Another Night Before Christmas, a two-character holiday musical that premiered in America’s heartland and has been seen in nearly 20 productions around the country, gets its U.K. premiere at Bridge House Theatre in London Nov. 28-Dec. 23. The whimsical musical by American writers Sean Grennan (book and lyrics) and Leah Okimoto (music) features Olivier Award-winning actor George Maguire and “Britain’s Got Talent 2016” star Rachael Wooding (We Will Rock You, Evita, Jersey Boys).
In Another Night Before Christmas, according to production notes, “it’s Christmas Eve and for Karol — a 30-something, overworked and underpaid social worker — the Festive Season can’t be over soon enough. To her, this time of year is full of over-indulgence, overpriced everything and unfulfilled hopes and wishes. Walking home from her office party she meets a scraggly-bearded, apparently homeless man to whom she gives her bag of leftover office party food. Thinking nothing more of it, she settles in for her ‘non’ Christmas Eve, wanting a truly silent night. When the man from earlier appears in her flat, questions arise — like, could Santa Claus really have come to town?”
Local flavor is added with voiceovers by Rachel Tucker (Wicked, The Last Ship, Communicating Doors) and Oliver Tompsett (Wicked, Rock of Ages, Mamma Mia).
Rob Harris produces the one-piano, one-set musical. Guy Retallack directs.
Another Night Before Christmas had its world premiere in 2007 by the now-defunct American Heartland Theatre in Kansas City, Missouri.
Lyricist-librettist Grennan told me, “I had been working at American Heartland Theatre fairly regularly at the time. One night, I had dinner with the artistic director there, Paul Hough, who had done another show of mine, a musical revue, Married Alive! He was lamenting that at Christmas the bigger theatres always snapped up A Christmas Carol and the smaller theatres had to scramble. So we kicked some ideas around and then I contacted my composer/collaborator/friend, Leah Okimoto, and she and I started talking about a story. The inspiration for the show is kind of an amalgam of those ideas although there are some things that are unique to me: the longing for meaning at the holidays, occasional family estrangement, wanting to help the homeless, etc. And then we just went from there. Also, I’ll admit that, like A Christmas Carol, we were attracted to the idea of a character transforming from cynicism to hope and joy.”
For the Bridge House run, and for future U.K. productions, the show’s references have been reset to reflect England. The role of “The Guy” (played by Maguire, who won the Supporting Actor Olivier Award for Sunny Afternoon) has been changed from a homeless, portly, middle-aged man to a handsome, homeless, younger man. “This was easily explained without changing much of the script and affected their relationship a bit as he now seemed more like a possible love interest,” Grennan said.

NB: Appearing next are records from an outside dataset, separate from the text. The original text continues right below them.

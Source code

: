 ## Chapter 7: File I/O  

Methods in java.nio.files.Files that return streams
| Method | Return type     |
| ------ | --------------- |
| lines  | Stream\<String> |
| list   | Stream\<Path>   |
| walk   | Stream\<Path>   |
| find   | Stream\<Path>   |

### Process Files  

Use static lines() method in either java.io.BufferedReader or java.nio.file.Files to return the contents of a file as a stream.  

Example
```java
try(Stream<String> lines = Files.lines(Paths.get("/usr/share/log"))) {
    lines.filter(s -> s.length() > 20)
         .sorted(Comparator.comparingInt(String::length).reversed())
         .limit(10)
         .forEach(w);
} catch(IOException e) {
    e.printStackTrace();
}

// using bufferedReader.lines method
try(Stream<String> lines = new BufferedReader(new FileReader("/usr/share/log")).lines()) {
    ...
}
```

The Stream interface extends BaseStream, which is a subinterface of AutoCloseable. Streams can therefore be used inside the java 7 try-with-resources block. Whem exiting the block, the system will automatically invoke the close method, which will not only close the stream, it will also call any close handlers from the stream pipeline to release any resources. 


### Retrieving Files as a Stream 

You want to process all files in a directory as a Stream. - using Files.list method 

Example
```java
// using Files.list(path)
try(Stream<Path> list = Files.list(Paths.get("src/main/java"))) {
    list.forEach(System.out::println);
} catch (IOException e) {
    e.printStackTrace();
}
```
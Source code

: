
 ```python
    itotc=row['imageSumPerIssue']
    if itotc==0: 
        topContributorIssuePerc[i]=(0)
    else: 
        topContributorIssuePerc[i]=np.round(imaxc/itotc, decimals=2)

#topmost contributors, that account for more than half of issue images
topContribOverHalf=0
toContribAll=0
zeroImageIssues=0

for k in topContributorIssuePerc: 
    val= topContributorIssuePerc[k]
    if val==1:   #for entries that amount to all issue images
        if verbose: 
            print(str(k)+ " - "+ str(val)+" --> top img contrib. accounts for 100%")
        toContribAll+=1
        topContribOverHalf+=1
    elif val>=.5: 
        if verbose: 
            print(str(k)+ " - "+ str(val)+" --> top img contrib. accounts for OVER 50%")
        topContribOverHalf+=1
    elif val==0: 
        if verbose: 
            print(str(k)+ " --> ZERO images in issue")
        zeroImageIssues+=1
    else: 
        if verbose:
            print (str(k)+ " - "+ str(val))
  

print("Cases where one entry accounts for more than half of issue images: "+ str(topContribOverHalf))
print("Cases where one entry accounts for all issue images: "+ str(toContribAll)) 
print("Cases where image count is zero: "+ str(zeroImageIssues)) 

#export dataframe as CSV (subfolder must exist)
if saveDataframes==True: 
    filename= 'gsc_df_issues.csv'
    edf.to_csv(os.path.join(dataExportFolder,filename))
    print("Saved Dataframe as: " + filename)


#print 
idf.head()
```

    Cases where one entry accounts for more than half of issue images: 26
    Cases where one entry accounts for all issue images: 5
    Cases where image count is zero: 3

The U.S. and U.K. versions are licensed by Playscripts, Inc. The musical has had 19 productions in the U.S. including multi-year runs at Chanhassen Theatre in Minneapolis and the Barter Theatre in Virginia.
In addition to the London run of Another Night Before Christmas, there are two U.S. productions in 2016: at The Broadway Palm Theatre in Fort Myers, Florida, and Act 1 Theatre Productions in Puyallup, Washington. Sierra Repertory in California will present the show in 2017.
Bridge House Theatre is located at 2 High Street, Penge, London. Find tickets to the Bridge House production here.
Learn more about Another Night Before Christmas at its official website.
Learn more about playwright-lyricist-librettist Sean Grennan. Grennan shared a little more about Another Night Before Christmas.
Share some ways that you and your U.K. producer bridged the culture gap between the U.S. and U.K.?
Sean Grennan: The obvious ones were making all of the pop references more U.K.-centric. For instance: instead of the Kansas City Chiefs we went with a local football (soccer) club in London. We have a weather report in the show that they had an actual London weatherperson of note record for them. Certainly anytime an American celeb was mentioned we made a substitute. Some turns of phrase are a little different for instance: “not so much” is more American so we swapped that out. So basically idioms and pop references were changed. Pleasantly, the themes of the show about finding your joy, helping the poor, estranged family ties, those things are pretty universal and traveled “across the pond” intact.
What did you first “see” when creating Another Night Before Christmas? Did you know St. Nick would be an element? Did you know romance would be part of it?
Sean Grennan: I had been attracted to the idea of a “locked room” show, so I actually made the room get locked with a new security system that goes into “lock down.” The problem with that of course is that it limits your actions a bit so I had to have their relationship keep shifting as they spent more time together, starting with terror at this intruder and progressing to sympathy for this poor man who thinks he’s St. Nick. We didn’t end up actually having a romance between them but, as I mentioned, changing the ages and types, put that in the air a bit. It’s a change that I may offer to future productions as an option.
Did you know from the beginning it would be a two-character show?
Sean Greenan: At first I thought it would be more folks. It’s challenging to do a musical with just two people and a piano (we also have a version with a small combo). If nothing else, you don’t get a very big sound even when the two of them are singing full out. But I think it also contributes to the charm of the piece and we found our way through it.
Is there a “carol” that you and Leah wrote, thinking it might have a life beyond the show?
Sean Grennan: I think if there was, it’s “Poles Apart.” It’s ostensibly a song about being estranged from your family but several people have pointed out how relevant it is now considering our very divisive political climate. It’s sad, sort of sweet, and has longing for healing in it. Another song that is more fun and could live on perhaps is “Big Guy in the House.”
Growing up, did you see holiday shows as a kid? Did you attend A Christmas Carol with your family?
Sean Grennan: I saw A Christmas Carol at the Goodman Theatre in Chicago almost every year when I was growing up. My sister, Tricia, was in the cast for several years and it was a fine production that has continued to this day. We caught some of the other shows as well but, like Kansas City, the big dog was A Christmas Carol. (This was before A Christmas Story had made it to the stage.) Chicago now has even more to offer including John Reeger’s The Christmas Schooner, which has become a perennial favorite out there.